-- Opening Marker --

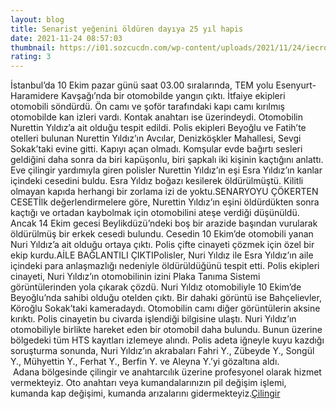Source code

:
 ```yaml
--- 
layout: blog
title: Senarist yeğenini öldüren dayıya 25 yıl hapis
date: 2021-11-24 08:57:03
thumbnail: https://i01.sozcucdn.com/wp-content/uploads/2021/11/24/iecrop/cinayet-cekic-foto-iha_16_9_1635328273-880x495-1_16_9_1637744167-670x371.jpg
rating: 3
---
```

İstanbul’da 10 Ekim pazar günü saat 03.00 sıralarında, TEM yolu Esenyurt-Haramidere Kavşağı’nda bir otomobilde yangın çıktı. İtfaiye ekipleri otomobili söndürdü. Ön camı ve şoför tarafındaki kapı camı kırılmış otomobilde kan izleri vardı. Kontak anahtarı ise üzerindeydi. Otomobilin Nurettin Yıldız’a ait olduğu tespit edildi. Polis ekipleri Beyoğlu ve Fatih’te otelleri bulunan Nurettin Yıldız’ın Avcılar, Denizköşkler Mahallesi, Sevgi Sokak’taki evine gitti. Kapıyı açan olmadı. Komşular evde bağırtı sesleri geldiğini daha sonra da biri kapüşonlu, biri şapkalı iki kişinin kaçtığını anlattı. Eve çilingir yardımıyla giren polisler Nurettin Yıldız’ın eşi Esra Yıldız’ın kanlar içindeki cesedini buldu. Esra Yıldız boğazı kesilerek öldürülmüştü. Kilitli olmayan kapıda herhangi bir zorlama izi de yoktu.SENARYOYU ÇÖKERTEN CESETİlk değerlendirmelere göre, Nurettin Yıldız’ın eşini öldürdükten sonra kaçtığı ve ortadan kaybolmak için otomobilini ateşe verdiği düşünüldü. Ancak 14 Ekim gecesi Beylikdüzü’ndeki boş bir arazide başından vurularak öldürülmüş bir erkek cesedi bulundu. Cesedin 10 Ekim’de otomobili yanan Nuri Yıldız’a ait olduğu ortaya çıktı. Polis çifte cinayeti çözmek için özel bir ekip kurdu.AİLE BAĞLANTILI ÇIKTIPolisler, Nuri Yıldız ile Esra Yıldız’ın aile içindeki para anlaşmazlığı nedeniyle öldürüldüğünü tespit etti. Polis ekipleri cinayeti, Nuri Yıldız’ın otomobilinin izini Plaka Tanıma Sistemi görüntülerinden yola çıkarak çözdü. Nuri Yıldız otomobiliyle 10 Ekim’de Beyoğlu’nda sahibi olduğu otelden çıktı. Bir dahaki görüntü ise Bahçelievler, Köroğlu Sokak’taki kameradaydı. Otomobilin camı diğer görüntülerin aksine kırıktı. Polis cinayetin bu civarda işlendiği bilgisine ulaştı. Nuri Yıldız’ın otomobiliyle birlikte hareket eden bir otomobil daha bulundu. Bunun üzerine bölgedeki tüm HTS kayıtları izlemeye alındı. Polis adeta iğneyle kuyu kazdığı soruşturma sonunda, Nuri Yıldız’ın akrabaları Fahri Y., Zübeyde Y., Songül Y., Mühyettin Y., Ferhat Y., Berfin Y. ve Aleyna Y.’yi gözaltına aldı.</br>&nbsp;Adana bölgesinde çilingir ve anahtarcılık üzerine profesyonel olarak hizmet vermekteyiz. Oto anahtarı veya kumandalarınızın pil değişim işlemi, kumanda kap değişimi, kumanda arızalarını gidermekteyiz.<a href="https://www.cilingiradana.net/">Çilingir</a>
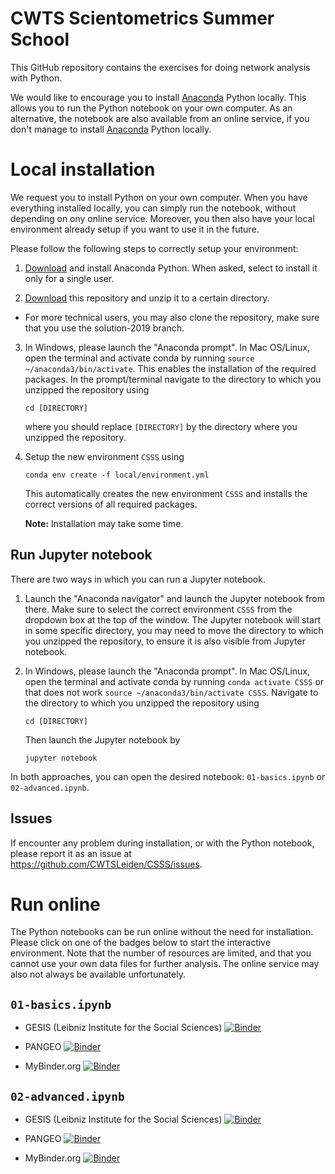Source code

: 
# CWTS Scientometrics Summer School

This GitHub repository contains the exercises for doing network analysis with Python.

We would like to encourage you to install [Anaconda](https://www.anaconda.com/distribution/) Python locally. This allows you to run the Python notebook on your own computer. As an alternative, the notebook are also available from an online service, if you don't manage to install [Anaconda](https://www.anaconda.com/distribution/) Python locally.

# Local installation

We request you to install Python on your own computer. When you have everything installed locally, you can simply run the notebook, without depending on ony online service. Moreover, you then also have your local environment already setup if you want to use it in the future.

Please follow the following steps to correctly setup your environment:

1. [Download](https://www.anaconda.com/distribution/) and install Anaconda Python. When asked, select to  install it only for a single user.

2. [Download](https://github.com/CWTSLeiden/CSSS/archive/solution-2019.zip) this repository and unzip it to a certain directory.

  - For more technical users, you may also clone the repository, make sure that you use the solution-2019 branch.


3. In Windows, please launch the "Anaconda prompt". In Mac OS/Linux, open the terminal and activate conda by running `source ~/anaconda3/bin/activate`. This enables the installation of the required packages. In the prompt/terminal navigate to the directory to which you unzipped the repository using

    ```
    cd [DIRECTORY]
    ```

    where you should replace `[DIRECTORY]` by the directory where you unzipped the repository.

4. Setup the new environment ``CSSS`` using

    ```
    conda env create -f local/environment.yml
    ```

    This automatically creates the new environment ``CSSS`` and installs the correct versions of all required packages.

    **Note:** Installation may take some time.

## Run Jupyter notebook

There are two ways in which you can run a Jupyter notebook.

1. Launch the "Anaconda navigator" and launch the Jupyter notebook from there. Make sure to select the correct environment ``CSSS`` from the dropdown box at the top of the window. The Jupyter notebook will start in some specific directory, you may need to move the directory to which you unzipped the repository, to ensure it is also visible from Jupyter notebook.

2. In Windows, please launch the "Anaconda prompt". In Mac OS/Linux, open the terminal and activate conda by running ``conda activate CSSS`` or that does not work ``source ~/anaconda3/bin/activate CSSS``. Navigate to the directory to which you unzipped the repository using
    ```
    cd [DIRECTORY]
    ```
    Then launch the Jupyter notebook by
    ```
    jupyter notebook
    ```

In both approaches, you can open the desired notebook: `01-basics.ipynb` or `02-advanced.ipynb`.

## Issues

If encounter any problem during installation, or with the Python notebook, please report it as an issue at https://github.com/CWTSLeiden/CSSS/issues.

# Run online

The Python notebooks can be run online without the need for installation. Please click on one of the badges below to start the interactive environment. Note that the number of resources are limited, and that you cannot use your own data files for further analysis. The online service may also not always be available unfortunately.

## `01-basics.ipynb`
* GESIS (Leibniz Institute for the Social Sciences)
[![Binder](https://notebooks.gesis.org/binder/badge_logo.svg)](https://notebooks.gesis.org/binder/v2/gh/CWTSLeiden/CSSS/solution-2019?filepath=01-basics.ipynb)

* PANGEO
[![Binder](https://binder.pangeo.io/badge_logo.svg)](https://binder.pangeo.io/v2/gh/CWTSLeiden/CSSS/solution-2019?filepath=01-basics.ipynb)

* MyBinder.org
[![Binder](https://mybinder.org/badge.svg)](https://mybinder.org/v2/gh/CWTSLeiden/CSSS/solution-2019?filepath=01-basics.ipynb)

## `02-advanced.ipynb`

* GESIS (Leibniz Institute for the Social Sciences)
[![Binder](https://notebooks.gesis.org/binder/badge_logo.svg)](https://notebooks.gesis.org/binder/v2/gh/CWTSLeiden/CSSS/solution-2019?filepath=02-advanced.ipynb)

* PANGEO
[![Binder](https://binder.pangeo.io/badge_logo.svg)](https://binder.pangeo.io/v2/gh/CWTSLeiden/CSSS/solution-2019?filepath=02-advanced.ipynb)

* MyBinder.org
[![Binder](https://mybinder.org/badge.svg)](https://mybinder.org/v2/gh/CWTSLeiden/CSSS/solution-2019?filepath=02-advanced.ipynb)
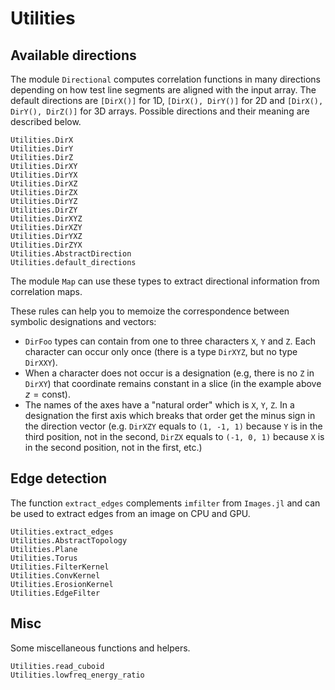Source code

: # Utilities

## Available directions

The module `Directional` computes correlation functions in many directions
depending on how test line segments are aligned with the input array. The
default directions are `[DirX()]` for 1D, `[DirX(), DirY()]` for 2D and
`[DirX(), DirY(), DirZ()]` for 3D arrays. Possible directions and their meaning
are described below.

```@docs
Utilities.DirX
Utilities.DirY
Utilities.DirZ
Utilities.DirXY
Utilities.DirYX
Utilities.DirXZ
Utilities.DirZX
Utilities.DirYZ
Utilities.DirZY
Utilities.DirXYZ
Utilities.DirXZY
Utilities.DirYXZ
Utilities.DirZYX
Utilities.AbstractDirection
Utilities.default_directions
```

The module `Map` can use these types to extract directional information from
correlation maps.

These rules can help you to memoize the correspondence between symbolic
designations and vectors:

* `DirFoo` types can contain from one to three characters `X`, `Y` and `Z`. Each
  character can occur only once (there is a type `DirXYZ`, but no type
  `DirXXY`).
* When a character does not occur is a designation (e.g, there is no `Z` in
  `DirXY`) that coordinate remains constant in a slice (in the example above
  $z = \text{const}$).
* The names of the axes have a "natural order" which is `X`, `Y`, `Z`. In a
  designation the first axis which breaks that order get the minus sign in the
  direction vector (e.g. `DirXZY` equals to `(1, -1, 1)` because `Y` is in the
  third position, not in the second, `DirZX` equals to `(-1, 0, 1)` because `X`
  is in the second position, not in the first, etc.)

## Edge detection

The function `extract_edges` complements `imfilter` from `Images.jl` and can be
used to extract edges from an image on CPU and GPU.

```@docs
Utilities.extract_edges
Utilities.AbstractTopology
Utilities.Plane
Utilities.Torus
Utilities.FilterKernel
Utilities.ConvKernel
Utilities.ErosionKernel
Utilities.EdgeFilter
```

## Misc

Some miscellaneous functions and helpers.

```@docs
Utilities.read_cuboid
Utilities.lowfreq_energy_ratio
```
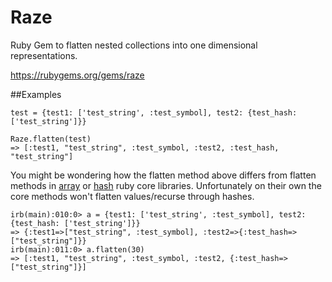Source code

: # Raze
Ruby Gem to flatten nested collections into one dimensional representations.

https://rubygems.org/gems/raze

##Examples
```
test = {test1: ['test_string', :test_symbol], test2: {test_hash: ['test_string']}}

Raze.flatten(test)
=> [:test1, "test_string", :test_symbol, :test2, :test_hash, "test_string"]

```

You might be wondering how the flatten method above differs from flatten methods in [array](https://ruby-doc.org/core-2.2.0/Array.html#method-i-flatten) or [hash](https://ruby-doc.org/core-2.2.0/Hash.html#method-i-flatten) ruby core libraries. Unfortunately on their own the core methods won't flatten values/recurse through hashes. 

```
irb(main):010:0> a = {test1: ['test_string', :test_symbol], test2: {test_hash: ['test_string']}}
=> {:test1=>["test_string", :test_symbol], :test2=>{:test_hash=>["test_string"]}}
irb(main):011:0> a.flatten(30)
=> [:test1, "test_string", :test_symbol, :test2, {:test_hash=>["test_string"]}]

```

-- Closing Marker --

* **Exercise brief**: Search the listing for "Python" and copy each line holding it.

* **Completed task**:
This GitHub repository contains the exercises for doing network analysis with Python.
We would like to encourage you to install [Anaconda](https://www.anaconda.com/distribution/) Python locally. This allows you to run the Python notebook on your own computer. As an alternative, the notebook are also available from an online service, if you don't manage to install [Anaconda](https://www.anaconda.com/distribution/) Python locally.
We request you to install Python on your own computer. When you have everything installed locally, you can simply run the notebook, without depending on ony online service. Moreover, you then also have your local environment already setup if you want to use it in the future.
1. [Download](https://www.anaconda.com/distribution/) and install Anaconda Python. When asked, select to  install it only for a single user.
If encounter any problem during installation, or with the Python notebook, please report it as an issue at https://github.com/CWTSLeiden/CSSS/issues.
The Python notebooks can be run online without the need for installation. Please click on one of the badges below to start the interactive environment. Note that the number of resources are limited, and that you cannot use your own data files for further analysis. The online service may also not always be available unfortunately.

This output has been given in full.